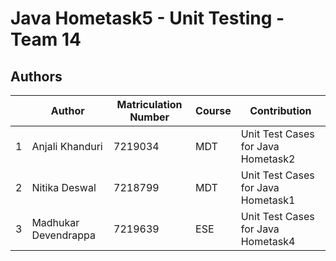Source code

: # Java Hometask5 - Unit Testing - Team 14

## Authors
| | Author  | Matriculation Number | Course | Contribution |
| - | ---------- | -------------------- | ------ | -------------- |
| 1 | Anjali Khanduri | 7219034 | MDT | Unit Test Cases for Java Hometask2 |
| 2 | Nitika Deswal | 7218799 | MDT | Unit Test Cases for Java Hometask1 |
| 3 | Madhukar Devendrappa  | 7219639 | ESE | Unit Test Cases for Java Hometask4 |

| Goal of the exercise |
Repeat the whole of the material above exactly, but keep the pictures out.

| Output for this exercise |
Source code

: # Java Hometask5 - Unit Testing - Team 14

## Authors
| | Author  | Matriculation Number | Course | Contribution |
| - | ---------- | -------------------- | ------ | -------------- |
| 1 | Anjali Khanduri | 7219034 | MDT | Unit Test Cases for Java Hometask2 |
| 2 | Nitika Deswal | 7218799 | MDT | Unit Test Cases for Java Hometask1 |
| 3 | Madhukar Devendrappa  | 7219639 | ESE | Unit Test Cases for Java Hometask4 |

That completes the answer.